Penelope Lagos  is an American actress, model and author. She is best known for playing the role of Mabel Normand in the short film Madcap Mabel.

In October 2017, Lagos's first book I Miss My Best Friend was released.

Personal life
A graduate of Rutgers University in New Brunswick, New Jersey with a BA in Communication and Information Studies and Theater Arts, she currently resides in New Jersey.

Career
Lagos is an actress, model and author who began her career in the short film Hit N'Run in 2007.  She appeared in the web series WildFlower in which she played the role of Det. Nadia Williams.  In 2010, she appeared in the short film Madcap Mabel.

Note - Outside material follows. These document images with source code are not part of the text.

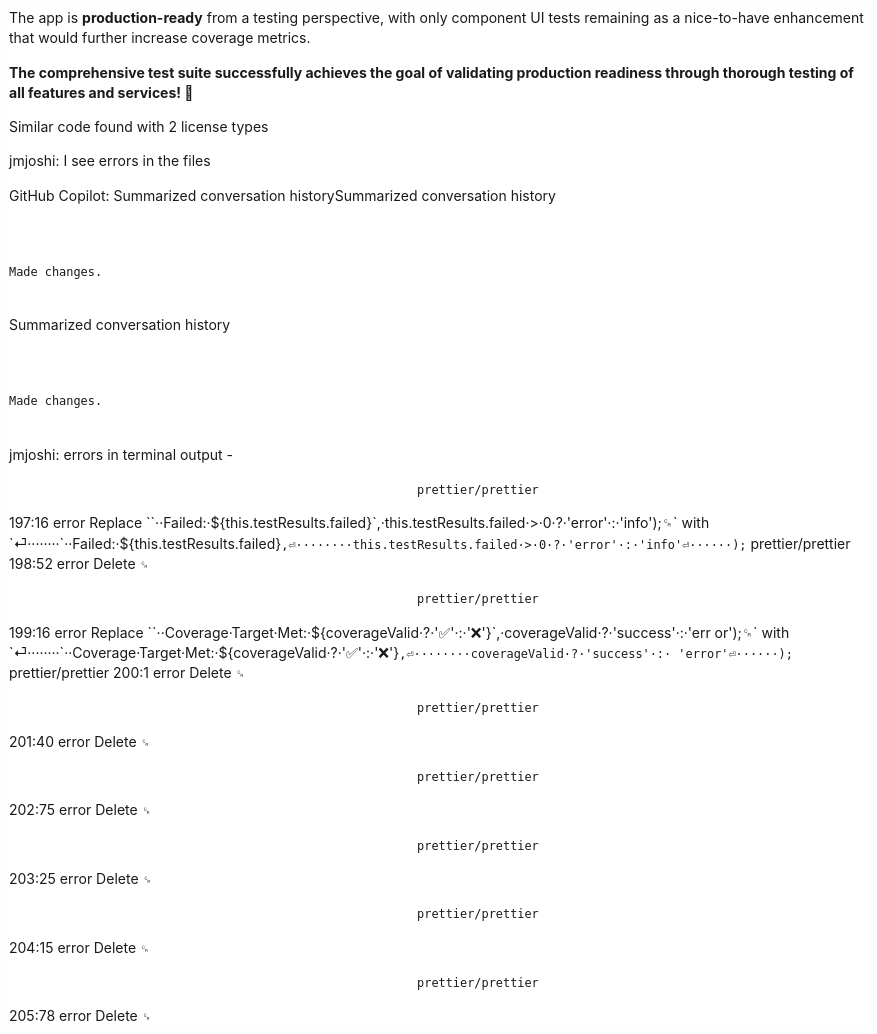 The app is **production-ready** from a testing perspective, with only component UI tests remaining as a nice-to-have enhancement that would further increase coverage metrics.

**The comprehensive test suite successfully achieves the goal of validating production readiness through thorough testing of all features and services! 🚀**

Similar code found with 2 license types

jmjoshi: I see errors in the files

GitHub Copilot: Summarized conversation historySummarized conversation history
```


Made changes.


```
Summarized conversation history
```


Made changes.


```


jmjoshi: errors in terminal output - 

                                                             prettier/prettier
  197:16   error  Replace ``··Failed:·${this.testResults.failed}`,·this.testResults.failed·>·0·?·'error'·:·'info');␍` with `⏎········`··Failed:·${this.testResults.failed}`,⏎········this.testResults.failed·>·0·?·'error'·:·'info'⏎······);`                                                    prettier/prettier
  198:52   error  Delete `␍`

                                                             prettier/prettier
  199:16   error  Replace ``··Coverage·Target·Met:·${coverageValid·?·'✅'·:·'❌'}`,·coverageValid·?·'success'·:·'err
or');␍` with `⏎········`··Coverage·Target·Met:·${coverageValid·?·'✅'·:·'❌'}`,⏎········coverageValid·?·'success'·:·
'error'⏎······);`                                            prettier/prettier
  200:1    error  Delete `␍`

                                                             prettier/prettier
  201:40   error  Delete `␍`

                                                             prettier/prettier
  202:75   error  Delete `␍`

                                                             prettier/prettier
  203:25   error  Delete `␍`

                                                             prettier/prettier
  204:15   error  Delete `␍`

                                                             prettier/prettier
  205:78   error  Delete `␍`
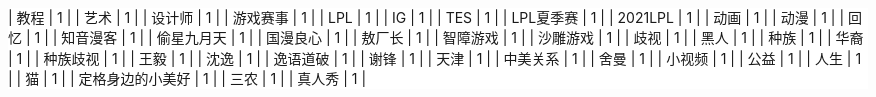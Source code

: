 | 教程 | 1 |
| 艺术 | 1 |
| 设计师 | 1 |
| 游戏赛事 | 1 |
| LPL | 1 |
| IG | 1 |
| TES | 1 |
| LPL夏季赛 | 1 |
| 2021LPL | 1 |
| 动画 | 1 |
| 动漫 | 1 |
| 回忆 | 1 |
| 知音漫客 | 1 |
| 偷星九月天 | 1 |
| 国漫良心 | 1 |
| 敖厂长 | 1 |
| 智障游戏 | 1 |
| 沙雕游戏 | 1 |
| 歧视 | 1 |
| 黑人 | 1 |
| 种族 | 1 |
| 华裔 | 1 |
| 种族歧视 | 1 |
| 王毅 | 1 |
| 沈逸 | 1 |
| 逸语道破 | 1 |
| 谢锋 | 1 |
| 天津 | 1 |
| 中美关系 | 1 |
| 舍曼 | 1 |
| 小视频 | 1 |
| 公益 | 1 |
| 人生 | 1 |
| 猫 | 1 |
| 定格身边的小美好 | 1 |
| 三农 | 1 |
| 真人秀 | 1 |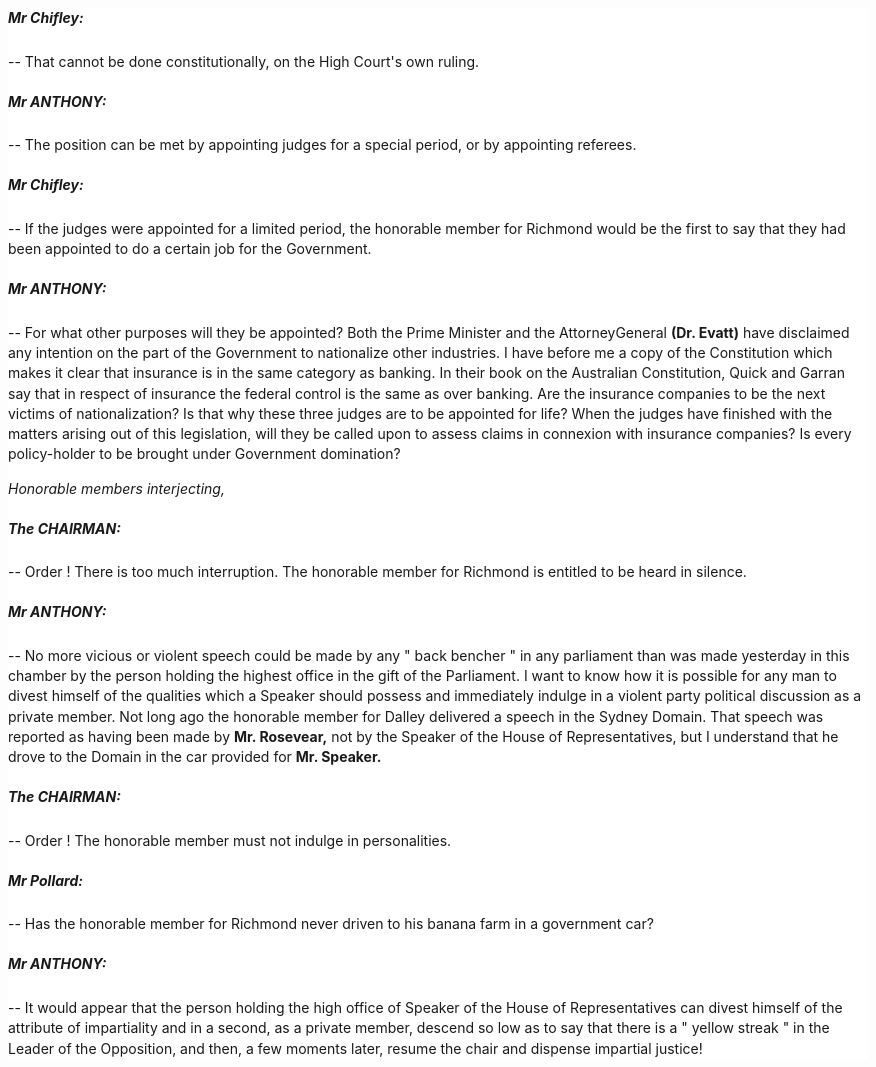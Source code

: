 ##### Mr Chifley:

-- That cannot be done constitutionally, on the High Court's own ruling. 

##### Mr ANTHONY:

-- The position can be met by appointing judges for a special period, or by appointing referees. 

##### Mr Chifley:

-- If the judges were appointed for a limited period, the honorable member for Richmond would be the first to say that they had been appointed to do a certain job for the Government. 

##### Mr ANTHONY:

-- For what other purposes will they be appointed? Both the Prime Minister and the AttorneyGeneral  **(Dr. Evatt)**  have disclaimed any intention on the part of the Government to nationalize other industries. I have before me a copy of the Constitution which makes it clear that insurance is in the same category as banking. In their book on the Australian Constitution, Quick and Garran say that in respect of insurance the federal control is the same as over banking. Are the insurance companies to be the next victims of nationalization? Is that why these three judges are to be appointed for life? When the judges have finished with the matters arising out of this legislation, will they be called upon to assess claims in connexion with insurance companies? Is every policy-holder to be brought under Government domination? 


 *Honorable members interjecting,* 


##### The CHAIRMAN:

-- Order ! There is too much interruption. The honorable member for Richmond is entitled to be heard in silence. 

##### Mr ANTHONY:

-- No more vicious or violent speech could be made by any " back bencher " in any parliament than was made yesterday in this chamber by the person holding the highest office in the gift of the Parliament. I want to know how it is possible for any man to divest himself of the qualities which a  Speaker  should possess and immediately indulge in a violent party political discussion as a private member. Not long ago the honorable member for Dalley delivered a speech in the Sydney Domain. That speech was reported as having been made by  **Mr. Rosevear,**  not by the  Speaker  of the House of Representatives, but I understand that he drove to the Domain in the car provided for  **Mr. Speaker.** 

##### The CHAIRMAN:

-- Order ! The honorable member must not indulge in personalities. 

##### Mr Pollard:

-- Has the honorable member for Richmond never driven to his banana farm in a government car? 

##### Mr ANTHONY:

-- It would appear that the person holding the high office of  Speaker  of the House of Representatives can divest himself of the attribute of impartiality and in a second, as a private member, descend so low as to say that there is a " yellow streak " in the Leader of the Opposition, and then, a few moments later, resume the chair and dispense impartial justice!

In 2011, Lagos starred in the films Meanwhile and Stuck in the Middle.  Her role in the feature film Stuck won her Best Actress in a feature film at the Downbeach Film Festival. Lagos starred in the feature-length comedy  The Jersey Devil  which premiered at The Landmark Lowes Theater in Jersey City. She also had a supporting role in Ned Rifle, an official selection at The Toronto Film Festival in 2014.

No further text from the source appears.